Friday, June 1, 2012

A Single Father's Take on Playing Football in the "Concussion Era"

How does a single father answer the question, "Dad, can I play football?"

Much has been written and said about football related head trauma. Recently, father, Super Bowl MVP, and all-around good guy, Kurt Warner, said “he’s not sure” if he should let his sons play football. The father of New England Patriots quarterback, Tom Brady, echoes a similar sentiment, “I would be very hesitant to let him play (football today).”

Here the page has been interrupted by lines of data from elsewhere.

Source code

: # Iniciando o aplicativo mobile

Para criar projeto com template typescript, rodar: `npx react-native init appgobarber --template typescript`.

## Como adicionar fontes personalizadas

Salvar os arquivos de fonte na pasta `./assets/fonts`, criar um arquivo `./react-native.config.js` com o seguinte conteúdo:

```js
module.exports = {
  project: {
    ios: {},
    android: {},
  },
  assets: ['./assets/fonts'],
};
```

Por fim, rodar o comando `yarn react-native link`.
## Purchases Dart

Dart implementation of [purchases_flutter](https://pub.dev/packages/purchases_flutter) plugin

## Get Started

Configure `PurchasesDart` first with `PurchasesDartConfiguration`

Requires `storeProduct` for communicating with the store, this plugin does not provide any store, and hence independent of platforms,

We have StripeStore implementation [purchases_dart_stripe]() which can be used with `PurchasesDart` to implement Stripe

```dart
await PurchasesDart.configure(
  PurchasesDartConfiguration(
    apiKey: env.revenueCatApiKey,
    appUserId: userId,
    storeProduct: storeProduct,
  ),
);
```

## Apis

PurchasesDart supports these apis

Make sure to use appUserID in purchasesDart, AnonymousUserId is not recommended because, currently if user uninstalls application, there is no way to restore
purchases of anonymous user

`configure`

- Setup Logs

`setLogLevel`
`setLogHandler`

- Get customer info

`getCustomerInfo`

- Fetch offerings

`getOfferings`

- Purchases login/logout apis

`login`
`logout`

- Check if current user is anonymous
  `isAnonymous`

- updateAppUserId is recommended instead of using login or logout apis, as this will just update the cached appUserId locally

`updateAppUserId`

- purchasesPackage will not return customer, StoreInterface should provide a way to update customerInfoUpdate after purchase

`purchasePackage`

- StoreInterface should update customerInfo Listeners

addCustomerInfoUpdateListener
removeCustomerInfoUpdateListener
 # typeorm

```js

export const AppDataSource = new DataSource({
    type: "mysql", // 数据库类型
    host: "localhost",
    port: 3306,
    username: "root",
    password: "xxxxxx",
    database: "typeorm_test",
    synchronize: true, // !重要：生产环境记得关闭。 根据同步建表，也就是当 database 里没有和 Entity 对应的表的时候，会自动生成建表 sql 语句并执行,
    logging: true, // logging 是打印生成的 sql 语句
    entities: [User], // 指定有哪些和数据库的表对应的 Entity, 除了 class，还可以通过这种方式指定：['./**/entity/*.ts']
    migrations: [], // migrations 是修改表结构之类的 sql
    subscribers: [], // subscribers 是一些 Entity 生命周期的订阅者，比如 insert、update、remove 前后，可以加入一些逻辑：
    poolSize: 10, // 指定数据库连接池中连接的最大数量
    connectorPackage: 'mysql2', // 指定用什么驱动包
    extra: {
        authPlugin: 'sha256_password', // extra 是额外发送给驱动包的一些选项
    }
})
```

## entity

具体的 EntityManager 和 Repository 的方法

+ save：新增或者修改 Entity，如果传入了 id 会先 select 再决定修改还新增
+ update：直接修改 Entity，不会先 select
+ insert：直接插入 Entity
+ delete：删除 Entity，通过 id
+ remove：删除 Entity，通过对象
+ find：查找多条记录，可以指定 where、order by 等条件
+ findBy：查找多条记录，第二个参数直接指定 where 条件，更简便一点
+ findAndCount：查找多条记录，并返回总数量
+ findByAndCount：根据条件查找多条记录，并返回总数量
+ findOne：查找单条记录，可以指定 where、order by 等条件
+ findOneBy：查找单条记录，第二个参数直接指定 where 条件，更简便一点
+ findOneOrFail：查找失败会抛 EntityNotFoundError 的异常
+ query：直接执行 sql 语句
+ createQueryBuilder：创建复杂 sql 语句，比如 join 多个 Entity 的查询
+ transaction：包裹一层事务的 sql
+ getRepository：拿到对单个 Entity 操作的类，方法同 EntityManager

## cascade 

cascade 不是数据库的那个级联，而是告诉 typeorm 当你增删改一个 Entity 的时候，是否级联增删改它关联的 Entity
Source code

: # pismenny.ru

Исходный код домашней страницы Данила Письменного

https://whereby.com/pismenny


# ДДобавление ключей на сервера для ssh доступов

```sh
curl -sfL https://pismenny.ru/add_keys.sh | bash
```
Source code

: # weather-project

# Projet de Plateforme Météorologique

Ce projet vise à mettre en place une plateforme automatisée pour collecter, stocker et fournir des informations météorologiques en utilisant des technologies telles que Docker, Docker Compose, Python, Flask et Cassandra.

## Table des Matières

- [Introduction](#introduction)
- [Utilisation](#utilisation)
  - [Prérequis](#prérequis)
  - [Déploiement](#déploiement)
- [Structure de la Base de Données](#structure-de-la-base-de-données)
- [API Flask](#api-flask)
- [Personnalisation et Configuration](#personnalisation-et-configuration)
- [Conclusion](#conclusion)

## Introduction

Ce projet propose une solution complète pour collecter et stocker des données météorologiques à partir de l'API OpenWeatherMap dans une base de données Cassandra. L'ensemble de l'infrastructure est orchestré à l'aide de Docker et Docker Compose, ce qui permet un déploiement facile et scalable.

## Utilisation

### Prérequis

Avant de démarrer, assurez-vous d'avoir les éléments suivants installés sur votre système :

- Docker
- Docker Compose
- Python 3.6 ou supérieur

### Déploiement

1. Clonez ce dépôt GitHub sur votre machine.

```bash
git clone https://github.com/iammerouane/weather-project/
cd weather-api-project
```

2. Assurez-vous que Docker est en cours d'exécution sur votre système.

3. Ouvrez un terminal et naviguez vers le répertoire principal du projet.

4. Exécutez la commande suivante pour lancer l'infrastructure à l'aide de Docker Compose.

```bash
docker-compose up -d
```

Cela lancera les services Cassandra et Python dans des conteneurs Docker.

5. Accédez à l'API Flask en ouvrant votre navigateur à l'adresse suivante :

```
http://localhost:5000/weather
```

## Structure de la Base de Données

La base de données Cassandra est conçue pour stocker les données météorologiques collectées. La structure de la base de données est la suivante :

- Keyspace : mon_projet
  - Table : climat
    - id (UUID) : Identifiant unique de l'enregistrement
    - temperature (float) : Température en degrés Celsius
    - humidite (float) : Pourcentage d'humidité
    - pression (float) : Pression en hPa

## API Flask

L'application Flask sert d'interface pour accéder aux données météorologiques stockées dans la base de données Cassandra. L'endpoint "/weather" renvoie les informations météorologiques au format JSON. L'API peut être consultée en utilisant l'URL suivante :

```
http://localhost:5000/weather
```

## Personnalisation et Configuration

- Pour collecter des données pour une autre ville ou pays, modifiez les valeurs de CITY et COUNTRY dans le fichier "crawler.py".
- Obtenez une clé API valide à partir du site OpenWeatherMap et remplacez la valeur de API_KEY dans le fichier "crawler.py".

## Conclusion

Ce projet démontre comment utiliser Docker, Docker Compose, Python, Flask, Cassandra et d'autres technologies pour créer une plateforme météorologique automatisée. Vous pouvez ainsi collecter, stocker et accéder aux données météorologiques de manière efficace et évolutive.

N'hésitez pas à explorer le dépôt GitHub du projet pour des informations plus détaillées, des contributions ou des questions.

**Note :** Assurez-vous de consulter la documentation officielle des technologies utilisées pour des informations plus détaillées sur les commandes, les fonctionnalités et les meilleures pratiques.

Another school year is ending and another season of preseason football training camps will start again a couple of months. So, given the recent media attention to head injuries among NFL players, what should the single father do when he gets "the football question?" Here are a few things to consider.
There are about 30 million kids under the age of 14 playing an organized sport, according to a research study conducted by the American Academy of Pediatrics. Among the participants, roughly 10% are injured. The most common injury is a strain or sprain. A head injury is most likely to occur during cycling, skateboarding, and skating, not football. According to, the concussion rate among high school football players is 60 per 100,000, or 0.06%. In contrast, based on data from the United States Department of Transportation’s “Fatal Injury and Accident Data Related to Licensed Drivers,” operating a motor vehicle, the rates for serious injuries (like a concussion) and fatalities is significantly higher than six one-hundredths of a percent.
Almost by definition, living involves risk. We’re probably not going to prevent our teenage children from driving a car, or even cycling, skateboarding, or skating for that matter, right? Concussion related tragedies that have occurred among former NFL players like Junior Seau are tragic, but that doesn’t necessarily mean a single father should prevent his son(s) from playing.
To reduce the risk of your children having an automobile accident, you encourage participation in formal and informal “driver education” classes. Do the same kind of thing relative to participating in football or any sport. Make sure your young athlete has the necessary safety equipment, appropriate fitness training, and proper coaching. Then, your kids will be able to participate in the sport they love and you’ll be able to enjoy watching them play.